The next minute I can feel the underlying emotions stirring. Before long, I’m escaping upstairs with the convenient excuse that I need to write my post for tomorrow. Which was true, but I also needed a moment to myself and I didn’t even understand why.
So I’ve been upstairs a few moments now, had a little cry and collected myself enough. I can hear them still outside playing ball and laughing. Why aren’t I laughing anymore? What even just happened? I’m at a loss for the reason enough that I don’t really want to bother Mike with it when they’re having such fun. It’s more a thing I need to be quiet with a moment to understand.
All I can surmise is that there must have been some small eruption of grief… some crack inside my heart that broke open a little more. It feels like echoes coming back at me – reverberating down the halls of my heart from a past life filled with joy that was lost. As I feel through it, I’m certain, that’s what it is. One of those moments of pure joy that remind me so completely of another lifetime where I felt that same kind of joy. It’s the fear inside my bones when I feel that way now – because there are still pieces of me that equate that kind of joy with sudden and immediate trauma. Still, after all this time, it’s rare that the melancholy ever leaves me entirely. It’s rare that I can be as silly and free as the person I used to be (at least without the help of alcohol).
Suddenly, as we danced around the kitchen, I caught myself in one of those moments. Free, joyful, connected and almost overwhelmed with how perfect it was. No sooner had the moment passed than my mind began lining up past emotions to make it’s case. Thoughts like “Joy is here, the other shoe can’t be far from dropping now…” and “You remember another time you had this kind of joy… don’t get too comfortable with it.” They aren’t even actual thoughts I have. They are so deeply entrenched in me now that they are just this ever-so-silent whispers of my subconscious. They are more like tremors in the core of me. Every joyful moment and day seems to have the capacity to cause them. Not every happy moment does. Sometimes now I can go about having entire joyful moments and days without it getting to me. But then there are those really picture perfect ones, and we happen to have had a bunch of those today. So many that I think the fear of loss has been lurking in the background all damn day, waiting for just the right moment to pounce on me.

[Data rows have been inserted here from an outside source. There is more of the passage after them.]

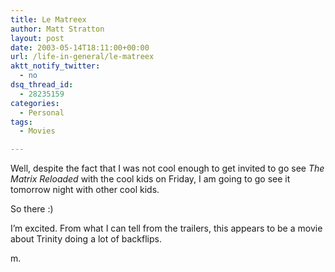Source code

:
 ```yaml
---
title: Le Matreex
author: Matt Stratton
layout: post
date: 2003-05-14T18:11:00+00:00
url: /life-in-general/le-matreex
aktt_notify_twitter:
  - no
dsq_thread_id:
  - 28235159
categories:
  - Personal
tags:
  - Movies

---
```

Well, despite the fact that I was not cool enough to get invited to go see _The Matrix Reloaded_ with the cool kids on Friday, I am going to go see it tomorrow night with other cool kids.

So there :)

I&#8217;m excited. From what I can tell from the trailers, this appears to be a movie about Trinity doing a lot of backflips.

m.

It isn’t the end of the world. I’m not balling uncontrollably or anything. Just… sad. And because of the sadness, less connected. And wishing I could be happy instead – like the other two people who are downstairs just soaking up the moment. I guess this is just what happens now. Once you’ve been through enough, sometimes even the taste of something beautiful reminds you that it won’t last forever. I’ve had that knowing since I was ten. The kind that instantly time-warps into some future pain of losing all of it all over again.
Before Drew died, even after having lost both my parents, I didn’t worry much about losing him. I honestly thought I was safe from all that. “What are the odds I would lose both parents AND my partner?” I used to say so often. Who would have thought?Now that those odds have proved pretty good, I suppose I’m much more aware that I am not immune to more loss just because I’ve already had a lot. I’m even more aware how unfair life is now, and that none of us are owed a “fair” deal. And even though I am already one of the ones anyone would deem as life having been unfair to, I know for certain it likely has some more unfairness up its sleeve for me.
As I say almost every day still, I just really hope this person is healthy and alive for a long long time. Please, just give me that. I wish I could know that. I wish it weren’t all such a huge fucking risk… such a black hole of mystery. Then again, even if we did know when we would lose people, I don’t guess that would make things a whole lot better either.